Unlike the system used to protect DVD content, an Internet-based wireless protection plan could permit users of hand-held devices to share movie or music files on a limited basis or permit files to be shared for promotional purposes.
For the entertainment industry, the Internet has often been viewed primarily as a threat because it makes it possible to transmit copies of just about any original work that can be converted to digital code to just about anyone in the world. But it is increasingly being viewed more positively by some entertainment strategists, who recognize that the Internet’s nature as an “always on” medium makes it possible to refine new “digital leashes” to help ensure that copy protection plans are not subverted, the Times reported.

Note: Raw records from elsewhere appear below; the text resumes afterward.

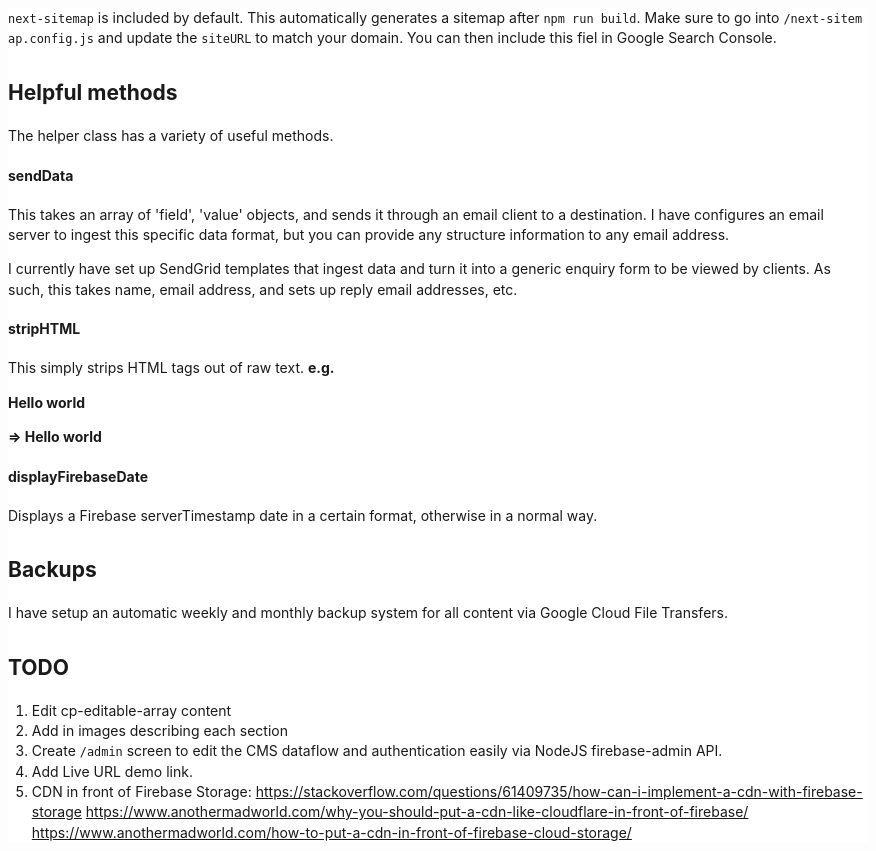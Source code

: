 `next-sitemap` is included by default. This automatically generates a sitemap after `npm run build`.
Make sure to go into `/next-sitemap.config.js` and update the `siteURL` to match your domain. You can then include this fiel in Google Search Console.

## Helpful methods

The helper class has a variety of useful methods. 

#### sendData

This takes an array of 'field', 'value' objects, and sends it through an email client to a destination. I have configures an email server to ingest this specific data format, but you can provide any structure information to any email address.

I currently have set up SendGrid templates that ingest data and turn it into a generic enquiry form to be viewed by clients. As such, this takes name, email address, and sets up reply email addresses, etc.


#### stripHTML
This simply strips HTML tags out of raw text.
__e.g. <p>Hello world</p> => Hello world__

#### displayFirebaseDate
Displays a Firebase serverTimestamp date in a certain format, otherwise in a normal way.

## Backups

I have setup an automatic weekly and monthly backup system for all content via Google Cloud File Transfers.

## TODO

1. Edit cp-editable-array content
1. Add in images describing each section
1. Create `/admin` screen to edit the CMS dataflow and authentication easily via NodeJS firebase-admin API.
1. Add Live URL demo link.
1. CDN in front of Firebase Storage:
https://stackoverflow.com/questions/61409735/how-can-i-implement-a-cdn-with-firebase-storage
https://www.anothermadworld.com/why-you-should-put-a-cdn-like-cloudflare-in-front-of-firebase/
https://www.anothermadworld.com/how-to-put-a-cdn-in-front-of-firebase-cloud-storage/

Project Hudson pits the new group against other copy protection systems being advanced by Sony and Royal Philips Electronics, Apple Computer, RealNetworks and others. But the main target appears to be Microsoft. “They would say they are anti-Microsoft forces,” a recording industry executive close to the companies said. “The alternative is to sign up with Redmond.”
Microsoft, based in Redmond, Wash., is promoting its own plan, known as the Windows Media Rights Manager. But it has been held back, in part, by a legal challenge over infringing on software patents belonging to a smaller American company, Intertrust, which was acquired in late 2002 by Sony and Philips.
Fears in Hollywood and the recording industry over Microsoft’s potential control have also stalled the software maker’s thrust into the world of digital media. Balancing the proliferation of competing digital information protection plans is a growing realization that the industry needs common standards. That failure is hampering the growth of digital technologies, said Leonardo Chiariglione, an Italian electrical engineer who founded the group that developed the original MP3 digital audio compression standard widely used to play music on computers and share it across networks.
“Content should be as transparent as it is today with MP3,” Chiariglione said. “It should be movable anywhere and still be protected. If we stay with digital islands people have a legitimate excuse to piracy.’’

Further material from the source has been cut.